Wow. What a day yesterday was. Here’s what happened:
At around 4:45, my hand became numb and tingly. Because I’m a knowledgeable SLP, my first thought was “oh my gosh I’m having a stroke”. Although the numbness was my first (and only) symptom, it was so bizarre how my hand just all of a sudden lost feeling in it. About 5-7 minutes into the numbness sensation, it started traveling up my arm and reached about midway up my forearm. Due to my history of a PE and being on Amicar (a blood clotter) right now because of a lung bleed, pretty much the only option was to go to the ER. I called CF clinic, and they confirmed that I should head over there. The ER is the most disgusting place, especially in the middle of cold and flu season. They also apparently have never heard of CF protocol because I had to demand to be put back in a room immediately and for everyone who came in my room to be gowned, masked, and gloved. From the beginning to the end of the 5 hour ER stay, it was pretty disastrous. The ER is one of the least efficient places in the world. And I’m sure they hated me as a patient. Since it’s not my first rodeo in a hospital, I refused to let them do whatever they wanted at whatever pace they wanted. For instance, 4 different people tried to come into my room and start an IV on me, even though the doctor hadn’t ordered anything that would need an IV. When I questioned it, I got an incredibly rude and snarky response back. However, guess who left the ER without being stuck for an unnecessary IV? Oh yeah, that would be me.
I had a head CT and MRI done, and there were no acute issues. However, I apparently have a tiny abnormality in my cerebellum that is evidence of a cerebellar stroke. I have zero symptoms of that, but it could have happened in childhood or when I had trouble coming out of a surgery. Regardless, it’s not recent event, and all seems fine.

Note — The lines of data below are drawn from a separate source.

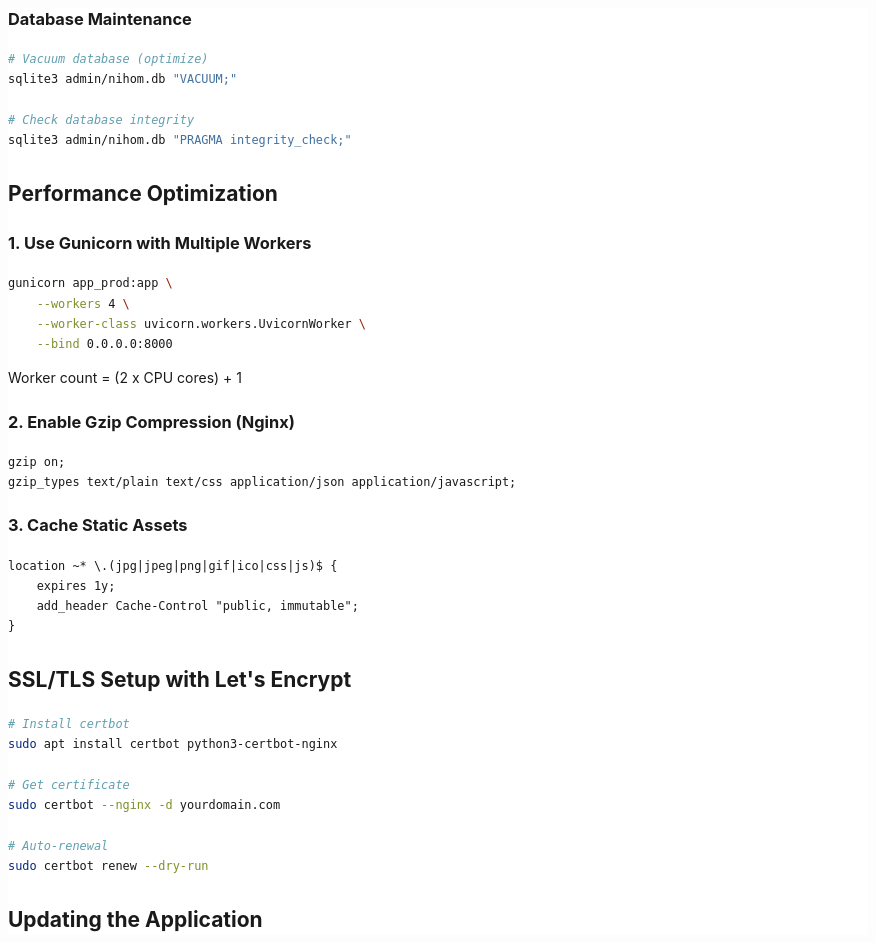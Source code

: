 ### Database Maintenance

```bash
# Vacuum database (optimize)
sqlite3 admin/nihom.db "VACUUM;"

# Check database integrity
sqlite3 admin/nihom.db "PRAGMA integrity_check;"
```

## Performance Optimization

### 1. Use Gunicorn with Multiple Workers

```bash
gunicorn app_prod:app \
    --workers 4 \
    --worker-class uvicorn.workers.UvicornWorker \
    --bind 0.0.0.0:8000
```

Worker count = (2 x CPU cores) + 1

### 2. Enable Gzip Compression (Nginx)

```nginx
gzip on;
gzip_types text/plain text/css application/json application/javascript;
```

### 3. Cache Static Assets

```nginx
location ~* \.(jpg|jpeg|png|gif|ico|css|js)$ {
    expires 1y;
    add_header Cache-Control "public, immutable";
}
```

## SSL/TLS Setup with Let's Encrypt

```bash
# Install certbot
sudo apt install certbot python3-certbot-nginx

# Get certificate
sudo certbot --nginx -d yourdomain.com

# Auto-renewal
sudo certbot renew --dry-run
```

## Updating the Application
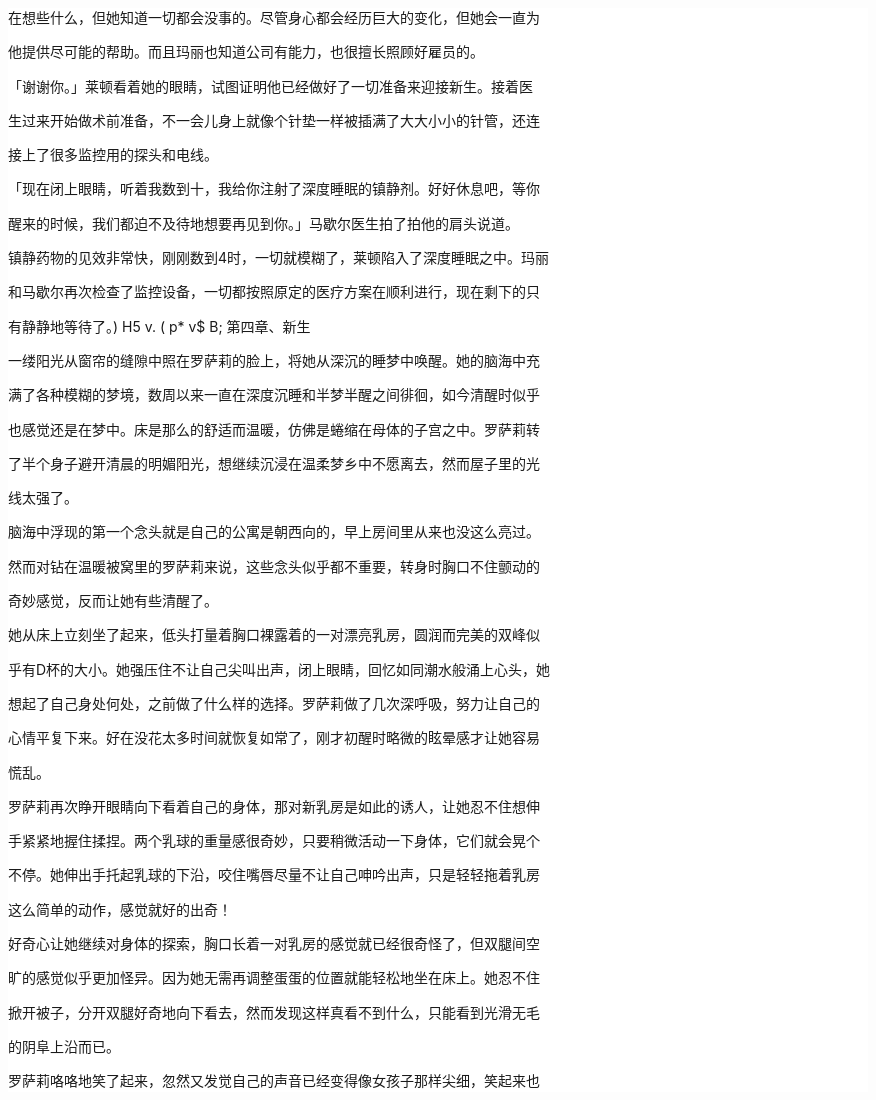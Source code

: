 在想些什么，但她知道一切都会没事的。尽管身心都会经历巨大的变化，但她会一直为

他提供尽可能的帮助。而且玛丽也知道公司有能力，也很擅长照顾好雇员的。

「谢谢你。」莱顿看着她的眼睛，试图证明他已经做好了一切准备来迎接新生。接着医

生过来开始做术前准备，不一会儿身上就像个针垫一样被插满了大大小小的针管，还连

接上了很多监控用的探头和电线。

「现在闭上眼睛，听着我数到十，我给你注射了深度睡眠的镇静剂。好好休息吧，等你

醒来的时候，我们都迫不及待地想要再见到你。」马歇尔医生拍了拍他的肩头说道。

镇静药物的见效非常快，刚刚数到4时，一切就模糊了，莱顿陷入了深度睡眠之中。玛丽

和马歇尔再次检查了监控设备，一切都按照原定的医疗方案在顺利进行，现在剩下的只

有静静地等待了。) H5 v.  ( p* v$ B; 第四章、新生



一缕阳光从窗帘的缝隙中照在罗萨莉的脸上，将她从深沉的睡梦中唤醒。她的脑海中充

满了各种模糊的梦境，数周以来一直在深度沉睡和半梦半醒之间徘徊，如今清醒时似乎

也感觉还是在梦中。床是那么的舒适而温暖，仿佛是蜷缩在母体的子宫之中。罗萨莉转

了半个身子避开清晨的明媚阳光，想继续沉浸在温柔梦乡中不愿离去，然而屋子里的光

线太强了。



脑海中浮现的第一个念头就是自己的公寓是朝西向的，早上房间里从来也没这么亮过。

然而对钻在温暖被窝里的罗萨莉来说，这些念头似乎都不重要，转身时胸口不住颤动的

奇妙感觉，反而让她有些清醒了。

她从床上立刻坐了起来，低头打量着胸口裸露着的一对漂亮乳房，圆润而完美的双峰似

乎有D杯的大小。她强压住不让自己尖叫出声，闭上眼睛，回忆如同潮水般涌上心头，她

想起了自己身处何处，之前做了什么样的选择。罗萨莉做了几次深呼吸，努力让自己的

心情平复下来。好在没花太多时间就恢复如常了，刚才初醒时略微的眩晕感才让她容易

慌乱。

罗萨莉再次睁开眼睛向下看着自己的身体，那对新乳房是如此的诱人，让她忍不住想伸

手紧紧地握住揉捏。两个乳球的重量感很奇妙，只要稍微活动一下身体，它们就会晃个

不停。她伸出手托起乳球的下沿，咬住嘴唇尽量不让自己呻吟出声，只是轻轻拖着乳房

这么简单的动作，感觉就好的出奇！

好奇心让她继续对身体的探索，胸口长着一对乳房的感觉就已经很奇怪了，但双腿间空

旷的感觉似乎更加怪异。因为她无需再调整蛋蛋的位置就能轻松地坐在床上。她忍不住

掀开被子，分开双腿好奇地向下看去，然而发现这样真看不到什么，只能看到光滑无毛

的阴阜上沿而已。

罗萨莉咯咯地笑了起来，忽然又发觉自己的声音已经变得像女孩子那样尖细，笑起来也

We still don’t know what caused the random numbness, but for now, it appears ok. Having had a blood clot once is very hard mentally. Every single instance where my body doesn’t feel quite right, I worry that I’m forming another blood clot and that it’ll turn out much worse than the first one. I think this will get better with time—the less recent the blood clot, the less paranoid I will be. That is my hope, at least. I guess we will see.